Task objective: The lines from the top of the material through the line with "big smile を広めようとしている。仲良くなるビジネスを進めていきたい。" are to be set down exactly. Leave the pictures out.

Excerpted data:
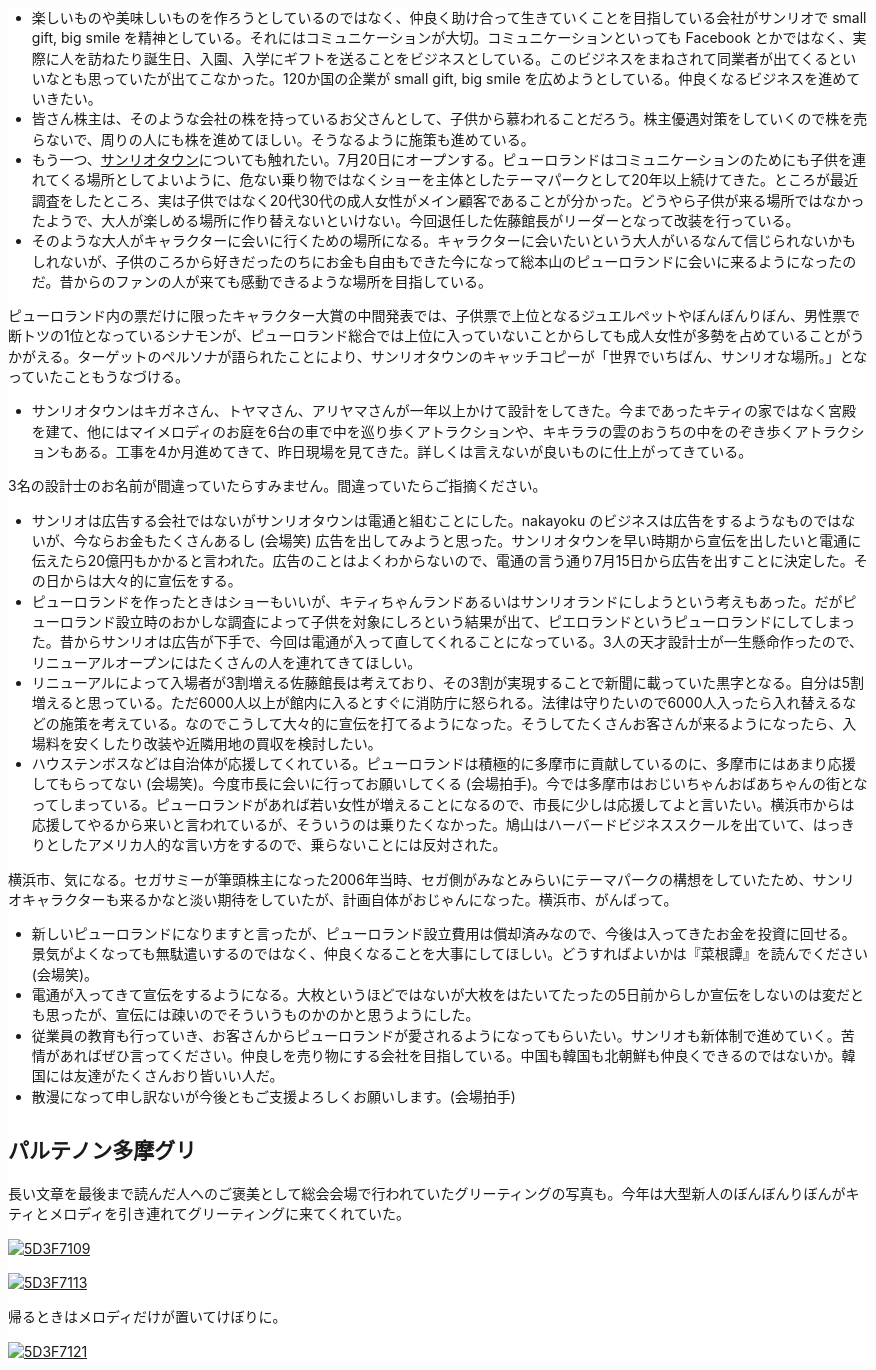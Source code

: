 * 楽しいものや美味しいものを作ろうとしているのではなく、仲良く助け合って生きていくことを目指している会社がサンリオで small gift, big smile を精神としている。それにはコミュニケーションが大切。コミュニケーションといっても Facebook とかではなく、実際に人を訪ねたり誕生日、入園、入学にギフトを送ることをビジネスとしている。このビジネスをまねされて同業者が出てくるといいなとも思っていたが出てこなかった。120か国の企業が small gift, big smile を広めようとしている。仲良くなるビジネスを進めていきたい。
* 皆さん株主は、そのような会社の株を持っているお父さんとして、子供から慕われることだろう。株主優遇対策をしていくので株を売らないで、周りの人にも株を進めてほしい。そうなるように施策も進めている。
* もう一つ、[サンリオタウン](http://www.puroland.jp/sanriotown/)についても触れたい。7月20日にオープンする。ピューロランドはコミュニケーションのためにも子供を連れてくる場所としてよいように、危ない乗り物ではなくショーを主体としたテーマパークとして20年以上続けてきた。ところが最近調査をしたところ、実は子供ではなく20代30代の成人女性がメイン顧客であることが分かった。どうやら子供が来る場所ではなかったようで、大人が楽しめる場所に作り替えないといけない。今回退任した佐藤館長がリーダーとなって改装を行っている。
* そのような大人がキャラクターに会いに行くための場所になる。キャラクターに会いたいという大人がいるなんて信じられないかもしれないが、子供のころから好きだったのちにお金も自由もできた今になって総本山のピューロランドに会いに来るようになったのだ。昔からのファンの人が来ても感動できるような場所を目指している。

ピューロランド内の票だけに限ったキャラクター大賞の中間発表では、子供票で上位となるジュエルペットやぼんぼんりぼん、男性票で断トツの1位となっているシナモンが、ピューロランド総合では上位に入っていないことからしても成人女性が多勢を占めていることがうかがえる。ターゲットのペルソナが語られたことにより、サンリオタウンのキャッチコピーが「世界でいちばん、サンリオな場所。」となっていたこともうなづける。

* サンリオタウンはキガネさん、トヤマさん、アリヤマさんが一年以上かけて設計をしてきた。今まであったキティの家ではなく宮殿を建て、他にはマイメロディのお庭を6台の車で中を巡り歩くアトラクションや、キキララの雲のおうちの中をのぞき歩くアトラクションもある。工事を4か月進めてきて、昨日現場を見てきた。詳しくは言えないが良いものに仕上がってきている。

3名の設計士のお名前が間違っていたらすみません。間違っていたらご指摘ください。

* サンリオは広告する会社ではないがサンリオタウンは電通と組むことにした。nakayoku のビジネスは広告をするようなものではないが、今ならお金もたくさんあるし (会場笑) 広告を出してみようと思った。サンリオタウンを早い時期から宣伝を出したいと電通に伝えたら20億円もかかると言われた。広告のことはよくわからないので、電通の言う通り7月15日から広告を出すことに決定した。その日からは大々的に宣伝をする。
* ピューロランドを作ったときはショーもいいが、キティちゃんランドあるいはサンリオランドにしようという考えもあった。だがピューロランド設立時のおかしな調査によって子供を対象にしろという結果が出て、ピエロランドというピューロランドにしてしまった。昔からサンリオは広告が下手で、今回は電通が入って直してくれることになっている。3人の天才設計士が一生懸命作ったので、リニューアルオープンにはたくさんの人を連れてきてほしい。
* リニューアルによって入場者が3割増える佐藤館長は考えており、その3割が実現することで新聞に載っていた黒字となる。自分は5割増えると思っている。ただ6000人以上が館内に入るとすぐに消防庁に怒られる。法律は守りたいので6000人入ったら入れ替えるなどの施策を考えている。なのでこうして大々的に宣伝を打てるようになった。そうしてたくさんお客さんが来るようになったら、入場料を安くしたり改装や近隣用地の買収を検討したい。
* ハウステンボスなどは自治体が応援してくれている。ピューロランドは積極的に多摩市に貢献しているのに、多摩市にはあまり応援してもらってない (会場笑)。今度市長に会いに行ってお願いしてくる (会場拍手)。今では多摩市はおじいちゃんおばあちゃんの街となってしまっている。ピューロランドがあれば若い女性が増えることになるので、市長に少しは応援してよと言いたい。横浜市からは応援してやるから来いと言われているが、そういうのは乗りたくなかった。鳩山はハーバードビジネススクールを出ていて、はっきりとしたアメリカ人的な言い方をするので、乗らないことには反対された。

横浜市、気になる。セガサミーが筆頭株主になった2006年当時、セガ側がみなとみらいにテーマパークの構想をしていたため、サンリオキャラクターも来るかなと淡い期待をしていたが、計画自体がおじゃんになった。横浜市、がんばって。

* 新しいピューロランドになりますと言ったが、ピューロランド設立費用は償却済みなので、今後は入ってきたお金を投資に回せる。景気がよくなっても無駄遣いするのではなく、仲良くなることを大事にしてほしい。どうすればよいかは『菜根譚』を読んでください (会場笑)。
* 電通が入ってきて宣伝をするようになる。大枚というほどではないが大枚をはたいてたったの5日前からしか宣伝をしないのは変だとも思ったが、宣伝には疎いのでそういうものかのかと思うようにした。
* 従業員の教育も行っていき、お客さんからピューロランドが愛されるようになってもらいたい。サンリオも新体制で進めていく。苦情があればぜひ言ってください。仲良しを売り物にする会社を目指している。中国も韓国も北朝鮮も仲良くできるのではないか。韓国には友達がたくさんおり皆いい人だ。
* 散漫になって申し訳ないが今後ともご支援よろしくお願いします。(会場拍手)

パルテノン多摩グリ
------------------

長い文章を最後まで読んだ人へのご褒美として総会会場で行われていたグリーティングの写真も。今年は大型新人のぼんぼんりぼんがキティとメロディを引き連れてグリーティングに来てくれていた。

[![5D3F7109](http://farm3.staticflickr.com/2837/9164280194_66f1e2fccc.jpg)](http://www.flickr.com/photos/ohtake_tomohiro/9164280194/)

[![5D3F7113](http://farm4.staticflickr.com/3827/9162058683_e036984c27.jpg)](http://www.flickr.com/photos/ohtake_tomohiro/9162058683/)

帰るときはメロディだけが置いてけぼりに。

[![5D3F7121](http://farm3.staticflickr.com/2893/9162058447_ef33cff4d6.jpg)](http://www.flickr.com/photos/ohtake_tomohiro/9162058447/)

Output for this task:
Source code

: * 楽しいものや美味しいものを作ろうとしているのではなく、仲良く助け合って生きていくことを目指している会社がサンリオで small gift, big smile を精神としている。それにはコミュニケーションが大切。コミュニケーションといっても Facebook とかではなく、実際に人を訪ねたり誕生日、入園、入学にギフトを送ることをビジネスとしている。このビジネスをまねされて同業者が出てくるといいなとも思っていたが出てこなかった。120か国の企業が small gift, big smile を広めようとしている。仲良くなるビジネスを進めていきたい。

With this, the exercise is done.